--- START ---

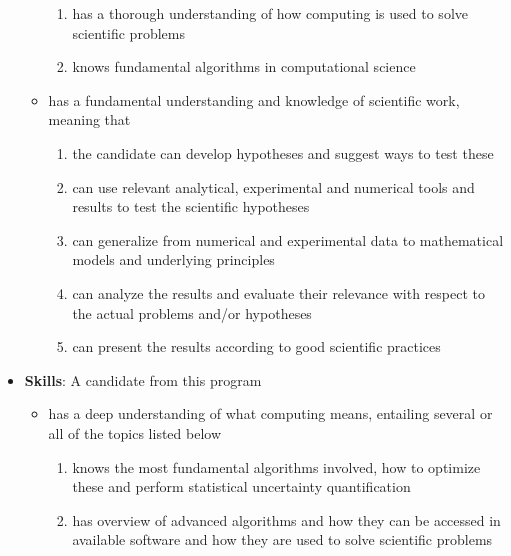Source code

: \documentclass[%
oneside,                 %
final,                   %
10pt]{article}
\begin{document}
\begin{itemize}
\begin{itemize}
\begin{enumerate}
\item has a thorough understanding of how computing is used to  solve  scientific problems

\item knows fundamental algorithms in computational science

\end{enumerate}

\noindent
 \item has a fundamental understanding and knowledge of scientific work, meaning that
\begin{enumerate}

 \item the candidate can develop hypotheses and suggest ways to test these

 \item can use relevant analytical, experimental and numerical tools and results to test the scientific hypotheses

 \item can generalize from numerical and experimental data to mathematical models and underlying principles

 \item can analyze the results and evaluate their relevance with respect to the actual problems and/or hypotheses

 \item can present the results according to good scientific practices

\end{enumerate}

\noindent
\end{itemize}

\noindent
\item \textbf{Skills}: A candidate from this program
\begin{itemize}

 \item has a deep understanding of what computing means, entailing several or all of the topics listed below
\begin{enumerate}

 \item knows the most fundamental algorithms involved, how to optimize these and perform statistical uncertainty quantification

 \item has overview of advanced algorithms and how they can be accessed in available software and how they are used to solve scientific problems


\end{enumerate}
\end{itemize}
\end{itemize}
\end{document}
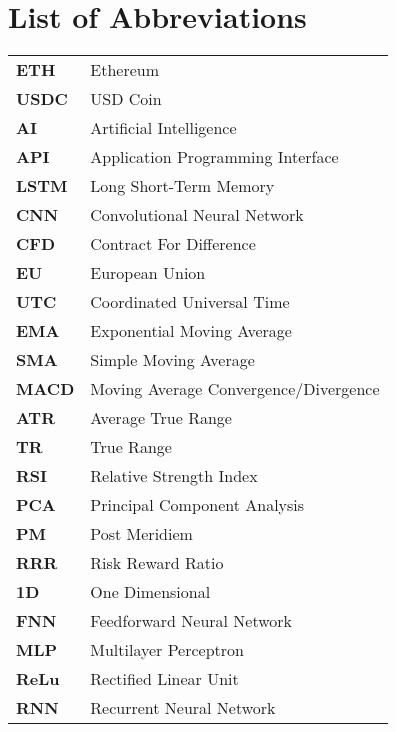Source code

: \section*{List of Abbreviations}

\begin{tabularx}{\textwidth}{@{}lL{0.8\textwidth}@{}}
    \textbf{ETH}  & Ethereum                              \\
    \textbf{USDC} & USD Coin                              \\
    \textbf{AI}   & Artificial Intelligence               \\
    \textbf{API}  & Application Programming Interface     \\
    \textbf{LSTM} & Long Short-Term Memory                \\
    \textbf{CNN}  & Convolutional Neural Network          \\
    \textbf{CFD}  & Contract For Difference               \\
    \textbf{EU}   & European Union                        \\
    \textbf{UTC}  & Coordinated Universal Time            \\
    \textbf{EMA}  & Exponential Moving Average            \\
    \textbf{SMA}  & Simple Moving Average                 \\
    \textbf{MACD} & Moving Average Convergence/Divergence \\
    \textbf{ATR}  & Average True Range                    \\
    \textbf{TR}   & True Range                            \\
    \textbf{RSI}  & Relative Strength Index               \\
    \textbf{PCA}  & Principal Component Analysis          \\
    \textbf{PM}   & Post Meridiem                         \\
    \textbf{RRR}  & Risk Reward Ratio                     \\
    \textbf{1D}   & One Dimensional                       \\
    \textbf{FNN}  & Feedforward Neural Network            \\
    \textbf{MLP}  & Multilayer Perceptron                 \\
    \textbf{ReLu} & Rectified Linear Unit                 \\
    \textbf{RNN}  & Recurrent Neural Network              \\

\end{tabularx}
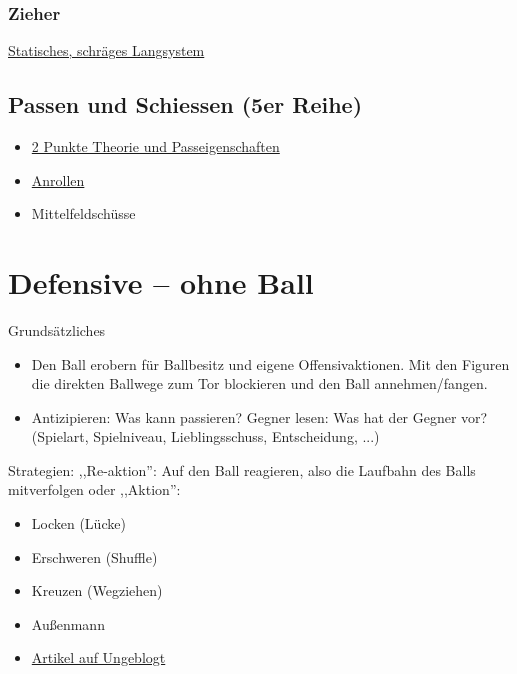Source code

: \subsubsection{Zieher}
\href{http://ungeblogtkickern.blogspot.de/2015/09/system-zieher.html}{
    Statisches, schräges Langsystem}


\subsection{Passen und Schiessen (5er Reihe)}
\label{taktik:offensive:passen}

\begin{itemize}
    \item \href{http://ungeblogtkickern.blogspot.de/2015/11/passspiel-1-passeigenschaften.html}{2 Punkte Theorie und Passeigenschaften}
    \item \href{http://ungeblogtkickern.blogspot.de/2015/11/passspiel-2-setup.html}{Anrollen}
    \item Mittelfeldschüsse 
\end{itemize}


\section{Defensive -- ohne Ball}
\label{taktik:defensive}

Grundsätzliches
\begin{itemize}
    \item Den Ball erobern für Ballbesitz und eigene Offensivaktionen. Mit den Figuren die direkten Ballwege zum Tor blockieren und den Ball annehmen/fangen. 
    \item Antizipieren: Was kann passieren? Gegner lesen: Was hat der Gegner vor? (Spielart, Spielniveau, Lieblingsschuss, Entscheidung, ...)
\end{itemize}

Strategien:
,,Re-aktion'': Auf den Ball reagieren, also die Laufbahn des Balls mitverfolgen oder ,,Aktion'':
\begin{itemize}
    \item Locken (Lücke)
    \item Erschweren (Shuffle)
    \item Kreuzen (Wegziehen)
    \item Außenmann 
    \item \href{http://ungeblogtkickern.blogspot.de/2015/06/defensivbewegungen-im-verteidigerbereich.html}{Artikel auf Ungeblogt}
\end{itemize}


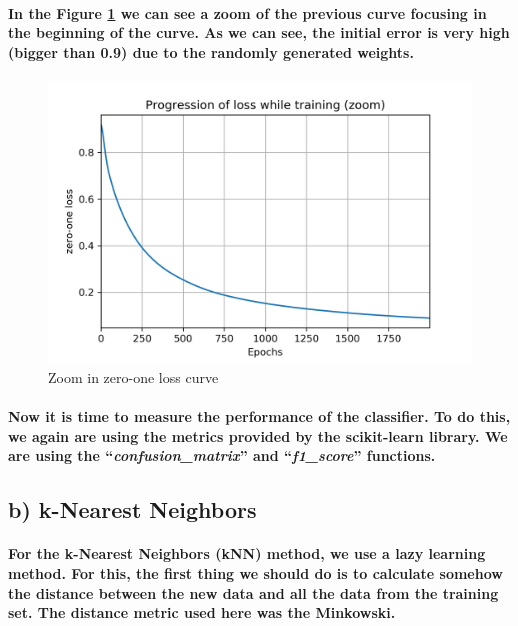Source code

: \documentclass[a4paper]{article}    %
\begin{document}
\paragraph{In the Figure \ref{fig:ex2-a-zero_one_loss_zoom} we can see a zoom of the previous curve focusing in the beginning of the curve. As we can see, the initial error is very high (bigger than 0.9) due to the randomly generated weights.}

\begin{figure}[H]
    \centering
    \includegraphics[width=12cm]{zero_one_loss_zoom}
    \caption{Zoom in zero-one loss curve}
    \label{fig:ex2-a-zero_one_loss_zoom}
\end{figure}

\paragraph{Now it is time to measure the performance of the classifier. To do this, we again are using the metrics provided by the scikit-learn library. We are using the ``\textit{confusion\_matrix}'' and ``\textit{f1\_score}'' functions.}








\subsection{b) k-Nearest Neighbors}

\paragraph{For the k-Nearest Neighbors (kNN) method, we use a lazy learning method. For this, the first thing we should do is to calculate somehow the distance between the new data and all the data from the training set. The distance metric used here was the Minkowski.}
\end{document}
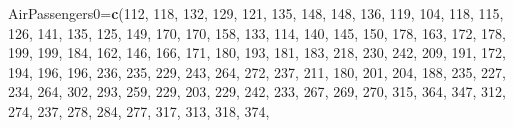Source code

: \documentclass[
]{book}
\newenvironment{Shaded}{\begin{snugshade}}{\end{snugshade}}
\newcommand{\DecValTok}[1]{\textcolor[rgb]{0.00,0.00,0.81}{#1}}
\newcommand{\FunctionTok}[1]{\textcolor[rgb]{0.13,0.29,0.53}{\textbf{#1}}}
\newcommand{\NormalTok}[1]{#1}
\newcommand{\OtherTok}[1]{\textcolor[rgb]{0.56,0.35,0.01}{#1}}
\begin{document}
\begin{Shaded}
\begin{Highlighting}[]
\NormalTok{AirPassengers0}\OtherTok{=}\FunctionTok{c}\NormalTok{(}\DecValTok{112}\NormalTok{, }\DecValTok{118}\NormalTok{, }\DecValTok{132}\NormalTok{, }\DecValTok{129}\NormalTok{, }\DecValTok{121}\NormalTok{, }\DecValTok{135}\NormalTok{, }\DecValTok{148}\NormalTok{, }\DecValTok{148}\NormalTok{, }\DecValTok{136}\NormalTok{, }\DecValTok{119}\NormalTok{, }\DecValTok{104}\NormalTok{, }\DecValTok{118}\NormalTok{, }\DecValTok{115}\NormalTok{, }\DecValTok{126}\NormalTok{, }\DecValTok{141}\NormalTok{, }
                \DecValTok{135}\NormalTok{, }\DecValTok{125}\NormalTok{, }\DecValTok{149}\NormalTok{, }\DecValTok{170}\NormalTok{, }\DecValTok{170}\NormalTok{, }\DecValTok{158}\NormalTok{, }\DecValTok{133}\NormalTok{, }\DecValTok{114}\NormalTok{, }\DecValTok{140}\NormalTok{, }\DecValTok{145}\NormalTok{, }\DecValTok{150}\NormalTok{, }\DecValTok{178}\NormalTok{, }\DecValTok{163}\NormalTok{, }\DecValTok{172}\NormalTok{, }\DecValTok{178}\NormalTok{, }
                \DecValTok{199}\NormalTok{, }\DecValTok{199}\NormalTok{, }\DecValTok{184}\NormalTok{, }\DecValTok{162}\NormalTok{, }\DecValTok{146}\NormalTok{, }\DecValTok{166}\NormalTok{, }\DecValTok{171}\NormalTok{, }\DecValTok{180}\NormalTok{, }\DecValTok{193}\NormalTok{, }\DecValTok{181}\NormalTok{, }\DecValTok{183}\NormalTok{, }\DecValTok{218}\NormalTok{, }\DecValTok{230}\NormalTok{, }\DecValTok{242}\NormalTok{, }\DecValTok{209}\NormalTok{, }
                \DecValTok{191}\NormalTok{, }\DecValTok{172}\NormalTok{, }\DecValTok{194}\NormalTok{, }\DecValTok{196}\NormalTok{, }\DecValTok{196}\NormalTok{, }\DecValTok{236}\NormalTok{, }\DecValTok{235}\NormalTok{, }\DecValTok{229}\NormalTok{, }\DecValTok{243}\NormalTok{, }\DecValTok{264}\NormalTok{, }\DecValTok{272}\NormalTok{, }\DecValTok{237}\NormalTok{, }\DecValTok{211}\NormalTok{, }\DecValTok{180}\NormalTok{, }\DecValTok{201}\NormalTok{, }
                \DecValTok{204}\NormalTok{, }\DecValTok{188}\NormalTok{, }\DecValTok{235}\NormalTok{, }\DecValTok{227}\NormalTok{, }\DecValTok{234}\NormalTok{, }\DecValTok{264}\NormalTok{, }\DecValTok{302}\NormalTok{, }\DecValTok{293}\NormalTok{, }\DecValTok{259}\NormalTok{, }\DecValTok{229}\NormalTok{, }\DecValTok{203}\NormalTok{, }\DecValTok{229}\NormalTok{, }\DecValTok{242}\NormalTok{, }\DecValTok{233}\NormalTok{, }\DecValTok{267}\NormalTok{, }
                \DecValTok{269}\NormalTok{, }\DecValTok{270}\NormalTok{, }\DecValTok{315}\NormalTok{, }\DecValTok{364}\NormalTok{, }\DecValTok{347}\NormalTok{, }\DecValTok{312}\NormalTok{, }\DecValTok{274}\NormalTok{, }\DecValTok{237}\NormalTok{, }\DecValTok{278}\NormalTok{, }\DecValTok{284}\NormalTok{, }\DecValTok{277}\NormalTok{, }\DecValTok{317}\NormalTok{, }\DecValTok{313}\NormalTok{, }\DecValTok{318}\NormalTok{, }\DecValTok{374}\NormalTok{, }

\end{Highlighting}
\end{Shaded}
\end{document}
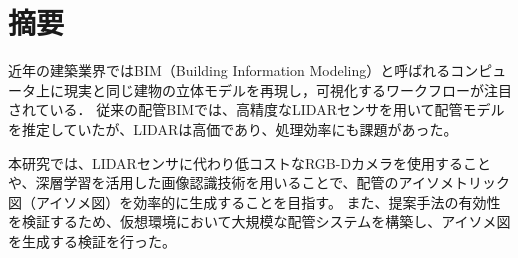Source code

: \section*{摘要}

近年の建築業界ではBIM（Building Information Modeling）と呼ばれるコンピュータ上に現実と同じ建物の立体モデルを再現し，可視化するワークフローが注目されている．
従来の配管BIMでは、高精度なLIDARセンサを用いて配管モデルを推定していたが、LIDARは高価であり、処理効率にも課題があった。

本研究では、LIDARセンサに代わり低コストなRGB-Dカメラを使用することや、深層学習を活用した画像認識技術を用いることで、配管のアイソメトリック図（アイソメ図）を効率的に生成することを目指す。
また、提案手法の有効性を検証するため、仮想環境において大規模な配管システムを構築し、アイソメ図を生成する検証を行った。
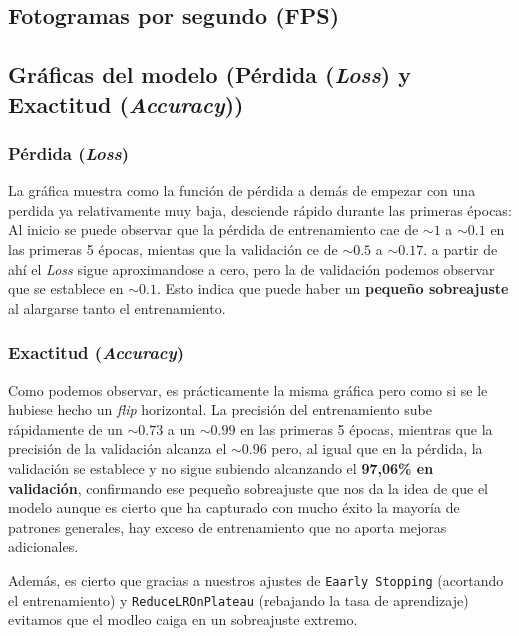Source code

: \subsection{Fotogramas por segundo (FPS)}



\subsection{Gráficas del modelo (Pérdida (\textit{Loss}) y Exactitud (\textit{Accuracy}))}

\subsubsection{Pérdida (\textit{Loss})}
La gráfica muestra como la función de pérdida a demás de empezar con una perdida ya relativamente muy baja, desciende rápido durante las primeras épocas: Al inicio se puede observar que la pérdida de entrenamiento cae de $\sim 1$ a $\sim 0.1$ en las primeras 5 épocas, mientas que la validación ce de $\sim 0.5$ a $\sim 0.17$. a partir de ahí el \textit{Loss} sigue aproximandose a cero, pero la de validación podemos observar que se establece en $\sim 0.1$. Esto indica que puede haber un \textbf{pequeño sobreajuste} al alargarse tanto el entrenamiento.

\subsubsection{Exactitud (\textit{Accuracy})}
Como podemos observar, es prácticamente la misma gráfica pero como si se le hubiese hecho un \textit{flip} horizontal. La precisión del entrenamiento sube rápidamente de un $\sim 0.73$ a un $\sim 0.99$ en las primeras 5 épocas, mientras que la precisión de la validación alcanza el $\sim 0.96$ pero, al igual que en la pérdida, la validación se establece y no sigue subiendo alcanzando el \textbf{97,06\% en validación}, confirmando ese pequeño sobreajuste que nos da la idea de que el modelo aunque es cierto que ha capturado con mucho éxito la mayoría de patrones generales, hay exceso de entrenamiento que no aporta mejoras adicionales. 

Además, es cierto que gracias a nuestros ajustes de \texttt{Eaarly Stopping} (acortando el entrenamiento) y \texttt{ReduceLROnPlateau} (rebajando la tasa de aprendizaje) evitamos que el modleo caiga en un sobreajuste extremo.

--- END ---

A single number is the whole answer here: how many lines of the material include "True" as a word or string?

2